►
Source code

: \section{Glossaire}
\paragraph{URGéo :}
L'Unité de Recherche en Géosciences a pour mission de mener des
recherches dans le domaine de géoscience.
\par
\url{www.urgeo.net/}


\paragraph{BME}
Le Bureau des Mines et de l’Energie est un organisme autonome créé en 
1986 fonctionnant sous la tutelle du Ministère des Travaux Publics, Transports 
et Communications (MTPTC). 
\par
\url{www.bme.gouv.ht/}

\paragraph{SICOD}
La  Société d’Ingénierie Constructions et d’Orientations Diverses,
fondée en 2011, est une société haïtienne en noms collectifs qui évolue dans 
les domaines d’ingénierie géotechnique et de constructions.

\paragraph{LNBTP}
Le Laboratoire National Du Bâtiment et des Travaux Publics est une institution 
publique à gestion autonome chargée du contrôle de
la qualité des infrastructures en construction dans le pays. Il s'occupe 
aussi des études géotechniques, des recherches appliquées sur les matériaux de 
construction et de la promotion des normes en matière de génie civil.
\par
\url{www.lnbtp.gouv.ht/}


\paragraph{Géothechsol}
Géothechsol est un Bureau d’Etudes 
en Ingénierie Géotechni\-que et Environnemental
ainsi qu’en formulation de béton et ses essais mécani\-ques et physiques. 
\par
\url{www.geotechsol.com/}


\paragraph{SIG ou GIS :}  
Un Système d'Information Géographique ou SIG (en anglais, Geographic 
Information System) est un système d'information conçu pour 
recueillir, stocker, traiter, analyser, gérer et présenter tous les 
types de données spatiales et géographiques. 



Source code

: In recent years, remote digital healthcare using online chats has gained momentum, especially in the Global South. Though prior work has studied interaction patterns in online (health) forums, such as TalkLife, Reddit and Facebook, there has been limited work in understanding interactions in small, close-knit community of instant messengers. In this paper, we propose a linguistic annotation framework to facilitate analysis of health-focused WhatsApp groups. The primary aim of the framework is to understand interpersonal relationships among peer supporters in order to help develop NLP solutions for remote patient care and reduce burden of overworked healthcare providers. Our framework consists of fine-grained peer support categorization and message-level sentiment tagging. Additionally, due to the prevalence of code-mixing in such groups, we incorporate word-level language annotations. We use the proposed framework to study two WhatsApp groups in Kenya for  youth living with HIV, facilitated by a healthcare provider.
◄
Required action: Where in the entries above does the word "autonome" appear? Copy each line that has it.

Answer to this exercise:
Le Bureau des Mines et de l’Energie est un organisme autonome créé en 
publique à gestion autonome chargée du contrôle de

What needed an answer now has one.